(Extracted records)
+-------+

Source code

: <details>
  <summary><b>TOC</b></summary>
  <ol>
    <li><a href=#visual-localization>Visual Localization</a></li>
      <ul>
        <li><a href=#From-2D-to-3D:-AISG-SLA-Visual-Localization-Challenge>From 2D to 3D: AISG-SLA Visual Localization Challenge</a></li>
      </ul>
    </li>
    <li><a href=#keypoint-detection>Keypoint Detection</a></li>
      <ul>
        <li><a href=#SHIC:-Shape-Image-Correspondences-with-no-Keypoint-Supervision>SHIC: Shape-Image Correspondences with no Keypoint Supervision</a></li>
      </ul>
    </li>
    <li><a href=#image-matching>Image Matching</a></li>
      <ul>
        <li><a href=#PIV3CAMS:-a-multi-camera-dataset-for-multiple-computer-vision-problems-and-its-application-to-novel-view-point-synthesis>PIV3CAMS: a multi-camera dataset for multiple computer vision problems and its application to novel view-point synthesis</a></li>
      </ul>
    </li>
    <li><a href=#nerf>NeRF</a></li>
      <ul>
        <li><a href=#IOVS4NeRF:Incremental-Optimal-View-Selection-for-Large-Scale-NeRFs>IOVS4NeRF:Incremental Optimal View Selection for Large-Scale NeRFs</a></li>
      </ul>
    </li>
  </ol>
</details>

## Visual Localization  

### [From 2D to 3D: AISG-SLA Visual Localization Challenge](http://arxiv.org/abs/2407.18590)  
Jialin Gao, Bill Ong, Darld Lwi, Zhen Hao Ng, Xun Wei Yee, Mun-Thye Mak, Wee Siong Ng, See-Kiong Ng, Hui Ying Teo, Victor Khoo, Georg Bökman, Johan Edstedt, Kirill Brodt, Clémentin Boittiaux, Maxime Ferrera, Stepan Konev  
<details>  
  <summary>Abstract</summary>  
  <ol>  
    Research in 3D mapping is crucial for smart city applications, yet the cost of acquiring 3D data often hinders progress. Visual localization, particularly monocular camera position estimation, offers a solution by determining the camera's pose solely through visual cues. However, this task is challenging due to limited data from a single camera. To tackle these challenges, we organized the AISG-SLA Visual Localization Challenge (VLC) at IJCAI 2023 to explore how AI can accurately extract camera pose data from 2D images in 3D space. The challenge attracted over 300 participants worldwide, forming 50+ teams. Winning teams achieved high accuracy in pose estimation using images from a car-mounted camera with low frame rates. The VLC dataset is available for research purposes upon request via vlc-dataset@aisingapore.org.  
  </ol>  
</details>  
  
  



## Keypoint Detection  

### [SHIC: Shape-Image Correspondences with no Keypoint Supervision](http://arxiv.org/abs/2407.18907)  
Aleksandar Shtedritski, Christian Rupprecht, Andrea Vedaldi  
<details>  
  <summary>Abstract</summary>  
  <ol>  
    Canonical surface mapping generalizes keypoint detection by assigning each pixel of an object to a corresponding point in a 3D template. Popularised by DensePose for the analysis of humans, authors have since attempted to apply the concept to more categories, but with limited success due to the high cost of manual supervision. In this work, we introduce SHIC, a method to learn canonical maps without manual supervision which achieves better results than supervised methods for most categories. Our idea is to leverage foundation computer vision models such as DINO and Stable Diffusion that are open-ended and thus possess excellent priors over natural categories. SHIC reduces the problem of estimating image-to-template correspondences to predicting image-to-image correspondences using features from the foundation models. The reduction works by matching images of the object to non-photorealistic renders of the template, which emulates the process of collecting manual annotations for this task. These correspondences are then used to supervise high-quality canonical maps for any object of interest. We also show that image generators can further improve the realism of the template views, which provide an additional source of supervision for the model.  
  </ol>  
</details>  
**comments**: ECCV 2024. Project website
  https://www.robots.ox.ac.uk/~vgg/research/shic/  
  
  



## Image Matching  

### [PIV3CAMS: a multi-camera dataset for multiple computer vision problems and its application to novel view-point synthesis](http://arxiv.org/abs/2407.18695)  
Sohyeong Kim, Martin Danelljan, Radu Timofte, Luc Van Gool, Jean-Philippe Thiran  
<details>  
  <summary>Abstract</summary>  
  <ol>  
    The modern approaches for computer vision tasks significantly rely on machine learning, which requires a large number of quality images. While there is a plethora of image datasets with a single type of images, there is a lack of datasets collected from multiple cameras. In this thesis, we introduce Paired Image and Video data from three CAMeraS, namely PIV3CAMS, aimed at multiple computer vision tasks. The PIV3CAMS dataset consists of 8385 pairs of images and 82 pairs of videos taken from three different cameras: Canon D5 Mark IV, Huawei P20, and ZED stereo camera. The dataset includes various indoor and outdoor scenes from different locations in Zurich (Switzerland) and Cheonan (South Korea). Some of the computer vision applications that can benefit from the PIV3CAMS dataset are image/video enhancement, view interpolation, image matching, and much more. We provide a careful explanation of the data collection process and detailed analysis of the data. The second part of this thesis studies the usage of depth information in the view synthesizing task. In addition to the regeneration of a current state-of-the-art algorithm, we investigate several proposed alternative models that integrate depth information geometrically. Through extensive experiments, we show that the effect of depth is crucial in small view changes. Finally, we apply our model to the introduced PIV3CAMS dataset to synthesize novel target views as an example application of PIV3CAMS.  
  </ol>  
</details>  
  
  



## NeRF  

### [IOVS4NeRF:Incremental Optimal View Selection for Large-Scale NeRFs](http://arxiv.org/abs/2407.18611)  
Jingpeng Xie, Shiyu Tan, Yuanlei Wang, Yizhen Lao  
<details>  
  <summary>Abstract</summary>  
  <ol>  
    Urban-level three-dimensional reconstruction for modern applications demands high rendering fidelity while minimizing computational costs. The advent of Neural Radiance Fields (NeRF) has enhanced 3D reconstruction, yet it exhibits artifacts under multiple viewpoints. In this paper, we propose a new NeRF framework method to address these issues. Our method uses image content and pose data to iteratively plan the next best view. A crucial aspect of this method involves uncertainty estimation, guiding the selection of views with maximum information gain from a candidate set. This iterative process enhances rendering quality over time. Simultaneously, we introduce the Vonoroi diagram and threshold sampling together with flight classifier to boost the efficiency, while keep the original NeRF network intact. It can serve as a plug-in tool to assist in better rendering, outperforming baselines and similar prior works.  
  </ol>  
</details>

+-------+

- [EXERCISE DIRECTIONS]: Copy each line of the records that has "Challenge" in it.

- [SOLUTION TO THIS TASK]:
        <li><a href=#From-2D-to-3D:-AISG-SLA-Visual-Localization-Challenge>From 2D to 3D: AISG-SLA Visual Localization Challenge</a></li>
### [From 2D to 3D: AISG-SLA Visual Localization Challenge](http://arxiv.org/abs/2407.18590)  
    Research in 3D mapping is crucial for smart city applications, yet the cost of acquiring 3D data often hinders progress. Visual localization, particularly monocular camera position estimation, offers a solution by determining the camera's pose solely through visual cues. However, this task is challenging due to limited data from a single camera. To tackle these challenges, we organized the AISG-SLA Visual Localization Challenge (VLC) at IJCAI 2023 to explore how AI can accurately extract camera pose data from 2D images in 3D space. The challenge attracted over 300 participants worldwide, forming 50+ teams. Winning teams achieved high accuracy in pose estimation using images from a car-mounted camera with low frame rates. The VLC dataset is available for research purposes upon request via vlc-dataset@aisingapore.org.  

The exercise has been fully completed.